(Saved data entries)
= Beginning of Section =
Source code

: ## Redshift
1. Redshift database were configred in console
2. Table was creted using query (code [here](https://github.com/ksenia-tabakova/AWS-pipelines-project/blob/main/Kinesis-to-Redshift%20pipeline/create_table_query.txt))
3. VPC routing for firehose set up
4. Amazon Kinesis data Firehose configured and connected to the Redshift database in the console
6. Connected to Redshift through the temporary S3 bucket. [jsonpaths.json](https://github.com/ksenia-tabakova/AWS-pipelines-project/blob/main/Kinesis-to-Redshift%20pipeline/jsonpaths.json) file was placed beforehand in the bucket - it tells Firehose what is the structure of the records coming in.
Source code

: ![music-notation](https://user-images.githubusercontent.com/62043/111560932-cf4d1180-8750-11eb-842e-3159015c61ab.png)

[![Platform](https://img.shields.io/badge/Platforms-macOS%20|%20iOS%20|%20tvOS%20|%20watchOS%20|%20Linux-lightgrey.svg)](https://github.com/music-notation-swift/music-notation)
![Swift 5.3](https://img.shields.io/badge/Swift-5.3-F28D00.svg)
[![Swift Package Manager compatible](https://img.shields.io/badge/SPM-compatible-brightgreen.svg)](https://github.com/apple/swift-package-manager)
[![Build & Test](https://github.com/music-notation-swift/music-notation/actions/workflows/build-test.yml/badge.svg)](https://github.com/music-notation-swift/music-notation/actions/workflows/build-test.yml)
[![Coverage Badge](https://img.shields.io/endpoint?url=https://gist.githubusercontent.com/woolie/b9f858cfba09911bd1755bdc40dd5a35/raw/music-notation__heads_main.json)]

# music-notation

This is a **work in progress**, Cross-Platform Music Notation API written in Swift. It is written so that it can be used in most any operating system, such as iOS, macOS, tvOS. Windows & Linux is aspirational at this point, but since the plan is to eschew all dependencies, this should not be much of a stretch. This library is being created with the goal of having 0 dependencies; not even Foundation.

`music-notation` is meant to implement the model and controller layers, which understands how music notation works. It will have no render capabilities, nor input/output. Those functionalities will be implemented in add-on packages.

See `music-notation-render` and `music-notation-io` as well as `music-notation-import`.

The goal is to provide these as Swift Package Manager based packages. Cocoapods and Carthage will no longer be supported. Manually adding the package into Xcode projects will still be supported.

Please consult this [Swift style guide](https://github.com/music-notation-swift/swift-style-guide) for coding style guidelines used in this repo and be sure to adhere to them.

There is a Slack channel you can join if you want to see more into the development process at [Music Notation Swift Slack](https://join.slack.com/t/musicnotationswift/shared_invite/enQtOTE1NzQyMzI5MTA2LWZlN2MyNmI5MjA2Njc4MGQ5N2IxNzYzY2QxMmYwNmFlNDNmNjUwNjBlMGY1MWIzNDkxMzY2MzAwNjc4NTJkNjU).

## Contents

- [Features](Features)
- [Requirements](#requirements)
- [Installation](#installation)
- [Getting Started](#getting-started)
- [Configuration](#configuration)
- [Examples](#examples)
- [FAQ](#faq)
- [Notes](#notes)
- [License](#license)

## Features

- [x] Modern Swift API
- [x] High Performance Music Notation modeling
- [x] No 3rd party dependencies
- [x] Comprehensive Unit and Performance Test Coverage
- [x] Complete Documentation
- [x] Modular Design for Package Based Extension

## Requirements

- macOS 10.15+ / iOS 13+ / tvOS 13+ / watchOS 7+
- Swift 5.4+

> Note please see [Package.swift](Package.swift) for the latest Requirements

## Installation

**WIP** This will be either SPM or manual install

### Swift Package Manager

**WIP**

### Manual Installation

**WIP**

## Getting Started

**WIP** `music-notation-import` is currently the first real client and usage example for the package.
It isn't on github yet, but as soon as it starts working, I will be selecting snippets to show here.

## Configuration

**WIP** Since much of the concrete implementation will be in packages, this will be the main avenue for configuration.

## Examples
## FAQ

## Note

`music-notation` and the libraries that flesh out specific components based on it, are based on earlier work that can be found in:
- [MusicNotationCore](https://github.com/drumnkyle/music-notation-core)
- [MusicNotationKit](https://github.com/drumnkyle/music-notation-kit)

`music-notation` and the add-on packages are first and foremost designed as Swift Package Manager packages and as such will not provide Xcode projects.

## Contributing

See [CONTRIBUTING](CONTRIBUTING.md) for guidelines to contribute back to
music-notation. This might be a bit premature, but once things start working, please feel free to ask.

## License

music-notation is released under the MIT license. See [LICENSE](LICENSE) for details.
= End of Section =
_Exercise details_. Give back each record above exactly as written.

_Task answer_.
Source code

: ## Redshift
1. Redshift database were configred in console
2. Table was creted using query (code [here](https://github.com/ksenia-tabakova/AWS-pipelines-project/blob/main/Kinesis-to-Redshift%20pipeline/create_table_query.txt))
3. VPC routing for firehose set up
4. Amazon Kinesis data Firehose configured and connected to the Redshift database in the console
6. Connected to Redshift through the temporary S3 bucket. [jsonpaths.json](https://github.com/ksenia-tabakova/AWS-pipelines-project/blob/main/Kinesis-to-Redshift%20pipeline/jsonpaths.json) file was placed beforehand in the bucket - it tells Firehose what is the structure of the records coming in.
Source code

: ![music-notation](https://user-images.githubusercontent.com/62043/111560932-cf4d1180-8750-11eb-842e-3159015c61ab.png)

[![Platform](https://img.shields.io/badge/Platforms-macOS%20|%20iOS%20|%20tvOS%20|%20watchOS%20|%20Linux-lightgrey.svg)](https://github.com/music-notation-swift/music-notation)
![Swift 5.3](https://img.shields.io/badge/Swift-5.3-F28D00.svg)
[![Swift Package Manager compatible](https://img.shields.io/badge/SPM-compatible-brightgreen.svg)](https://github.com/apple/swift-package-manager)
[![Build & Test](https://github.com/music-notation-swift/music-notation/actions/workflows/build-test.yml/badge.svg)](https://github.com/music-notation-swift/music-notation/actions/workflows/build-test.yml)
[![Coverage Badge](https://img.shields.io/endpoint?url=https://gist.githubusercontent.com/woolie/b9f858cfba09911bd1755bdc40dd5a35/raw/music-notation__heads_main.json)]

# music-notation

This is a **work in progress**, Cross-Platform Music Notation API written in Swift. It is written so that it can be used in most any operating system, such as iOS, macOS, tvOS. Windows & Linux is aspirational at this point, but since the plan is to eschew all dependencies, this should not be much of a stretch. This library is being created with the goal of having 0 dependencies; not even Foundation.

`music-notation` is meant to implement the model and controller layers, which understands how music notation works. It will have no render capabilities, nor input/output. Those functionalities will be implemented in add-on packages.

See `music-notation-render` and `music-notation-io` as well as `music-notation-import`.

The goal is to provide these as Swift Package Manager based packages. Cocoapods and Carthage will no longer be supported. Manually adding the package into Xcode projects will still be supported.

Please consult this [Swift style guide](https://github.com/music-notation-swift/swift-style-guide) for coding style guidelines used in this repo and be sure to adhere to them.

There is a Slack channel you can join if you want to see more into the development process at [Music Notation Swift Slack](https://join.slack.com/t/musicnotationswift/shared_invite/enQtOTE1NzQyMzI5MTA2LWZlN2MyNmI5MjA2Njc4MGQ5N2IxNzYzY2QxMmYwNmFlNDNmNjUwNjBlMGY1MWIzNDkxMzY2MzAwNjc4NTJkNjU).

## Contents

- [Features](Features)
- [Requirements](#requirements)
- [Installation](#installation)
- [Getting Started](#getting-started)
- [Configuration](#configuration)
- [Examples](#examples)
- [FAQ](#faq)
- [Notes](#notes)
- [License](#license)

## Features

- [x] Modern Swift API
- [x] High Performance Music Notation modeling
- [x] No 3rd party dependencies
- [x] Comprehensive Unit and Performance Test Coverage
- [x] Complete Documentation
- [x] Modular Design for Package Based Extension

## Requirements

- macOS 10.15+ / iOS 13+ / tvOS 13+ / watchOS 7+
- Swift 5.4+

> Note please see [Package.swift](Package.swift) for the latest Requirements

## Installation

**WIP** This will be either SPM or manual install

### Swift Package Manager

**WIP**

### Manual Installation

**WIP**

## Getting Started

**WIP** `music-notation-import` is currently the first real client and usage example for the package.
It isn't on github yet, but as soon as it starts working, I will be selecting snippets to show here.

## Configuration

**WIP** Since much of the concrete implementation will be in packages, this will be the main avenue for configuration.

## Examples
## FAQ

## Note

`music-notation` and the libraries that flesh out specific components based on it, are based on earlier work that can be found in:
- [MusicNotationCore](https://github.com/drumnkyle/music-notation-core)
- [MusicNotationKit](https://github.com/drumnkyle/music-notation-kit)

`music-notation` and the add-on packages are first and foremost designed as Swift Package Manager packages and as such will not provide Xcode projects.

## Contributing

See [CONTRIBUTING](CONTRIBUTING.md) for guidelines to contribute back to
music-notation. This might be a bit premature, but once things start working, please feel free to ask.

## License

music-notation is released under the MIT license. See [LICENSE](LICENSE) for details.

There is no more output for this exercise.